::: Data provided :::

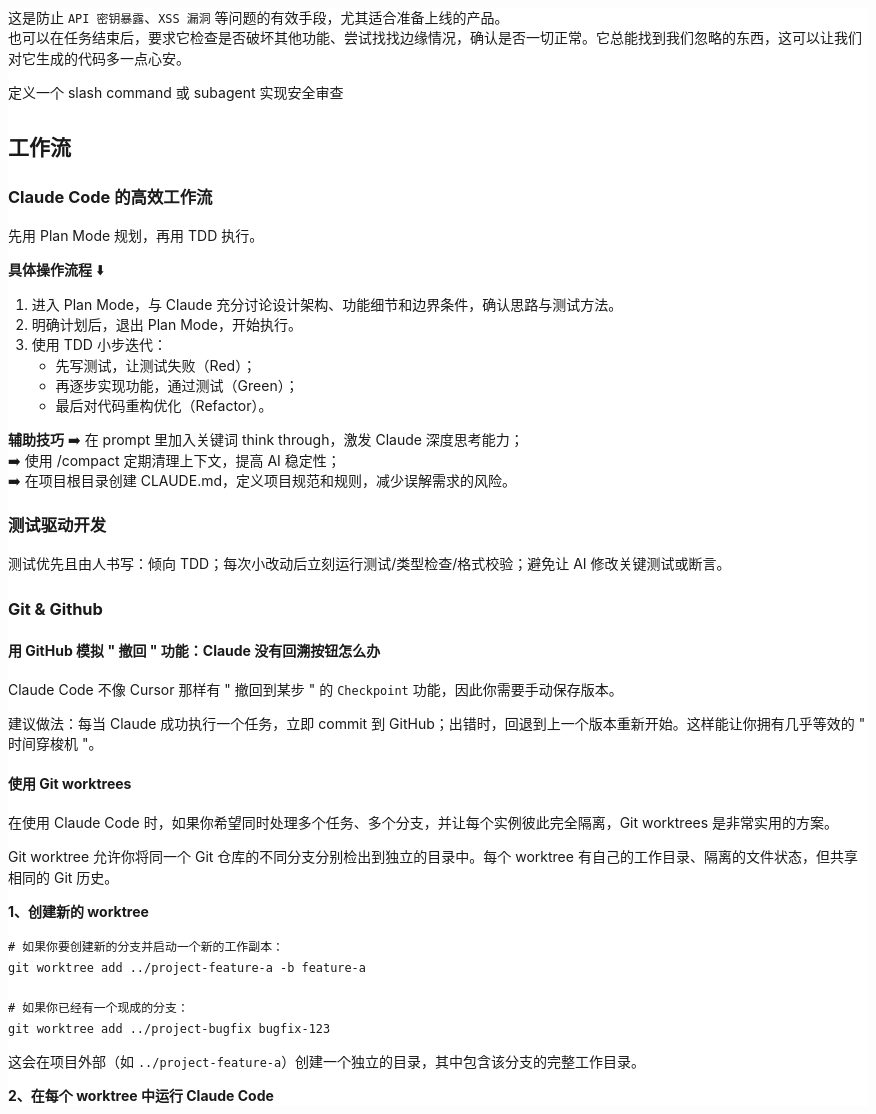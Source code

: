 这是防止 `API 密钥暴露`、`XSS 漏洞` 等问题的有效手段，尤其适合准备上线的产品。  
也可以在任务结束后，要求它检查是否破坏其他功能、尝试找找边缘情况，确认是否一切正常。它总能找到我们忽略的东西，这可以让我们对它生成的代码多一点心安。

定义一个 slash command 或 subagent 实现安全审查

## 工作流

### Claude Code 的高效工作流

先用 Plan Mode 规划，再用 TDD 执行。

**具体操作流程** ⬇️  
1. 进入 Plan Mode，与 Claude 充分讨论设计架构、功能细节和边界条件，确认思路与测试方法。  
2. 明确计划后，退出 Plan Mode，开始执行。  
3. 使用 TDD 小步迭代：  
	- 先写测试，让测试失败（Red）；  
	- 再逐步实现功能，通过测试（Green）；  
	- 最后对代码重构优化（Refactor）。

**辅助技巧**
➡️ 在 prompt 里加入关键词 think through，激发 Claude 深度思考能力；  
➡️ 使用 /compact 定期清理上下文，提高 AI 稳定性；  
➡️ 在项目根目录创建 CLAUDE.md，定义项目规范和规则，减少误解需求的风险。

### 测试驱动开发

测试优先且由人书写：倾向 TDD；每次小改动后立刻运行测试/类型检查/格式校验；避免让 AI 修改关键测试或断言。

### Git & Github

#### 用 GitHub 模拟 " 撤回 " 功能：Claude 没有回溯按钮怎么办

Claude Code 不像 Cursor 那样有 " 撤回到某步 " 的 `Checkpoint` 功能，因此你需要手动保存版本。

建议做法：每当 Claude 成功执行一个任务，立即 commit 到 GitHub；出错时，回退到上一个版本重新开始。这样能让你拥有几乎等效的 " 时间穿梭机 "。

#### 使用 Git worktrees

在使用 Claude Code 时，如果你希望同时处理多个任务、多个分支，并让每个实例彼此完全隔离，Git worktrees 是非常实用的方案。

Git worktree 允许你将同一个 Git 仓库的不同分支分别检出到独立的目录中。每个 worktree 有自己的工作目录、隔离的文件状态，但共享相同的 Git 历史。

**1、创建新的 worktree**

```shell
# 如果你要创建新的分支并启动一个新的工作副本：
git worktree add ../project-feature-a -b feature-a

# 如果你已经有一个现成的分支：
git worktree add ../project-bugfix bugfix-123
```

这会在项目外部（如 `../project-feature-a`）创建一个独立的目录，其中包含该分支的完整工作目录。

**2、在每个 worktree 中运行 Claude Code**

:::

Instructions for the task :: Your answer must be an exact transcription of the lines from the one containing "through，激发 Claude 深度思考能力；" through the last line of the records above, and nothing else.

Exercise result ::
➡️ 在 prompt 里加入关键词 think through，激发 Claude 深度思考能力；  
➡️ 使用 /compact 定期清理上下文，提高 AI 稳定性；  
➡️ 在项目根目录创建 CLAUDE.md，定义项目规范和规则，减少误解需求的风险。

### 测试驱动开发

测试优先且由人书写：倾向 TDD；每次小改动后立刻运行测试/类型检查/格式校验；避免让 AI 修改关键测试或断言。

### Git & Github

#### 用 GitHub 模拟 " 撤回 " 功能：Claude 没有回溯按钮怎么办

Claude Code 不像 Cursor 那样有 " 撤回到某步 " 的 `Checkpoint` 功能，因此你需要手动保存版本。

建议做法：每当 Claude 成功执行一个任务，立即 commit 到 GitHub；出错时，回退到上一个版本重新开始。这样能让你拥有几乎等效的 " 时间穿梭机 "。

#### 使用 Git worktrees

在使用 Claude Code 时，如果你希望同时处理多个任务、多个分支，并让每个实例彼此完全隔离，Git worktrees 是非常实用的方案。

Git worktree 允许你将同一个 Git 仓库的不同分支分别检出到独立的目录中。每个 worktree 有自己的工作目录、隔离的文件状态，但共享相同的 Git 历史。

**1、创建新的 worktree**

```shell
# 如果你要创建新的分支并启动一个新的工作副本：
git worktree add ../project-feature-a -b feature-a

# 如果你已经有一个现成的分支：
git worktree add ../project-bugfix bugfix-123
```

这会在项目外部（如 `../project-feature-a`）创建一个独立的目录，其中包含该分支的完整工作目录。

**2、在每个 worktree 中运行 Claude Code**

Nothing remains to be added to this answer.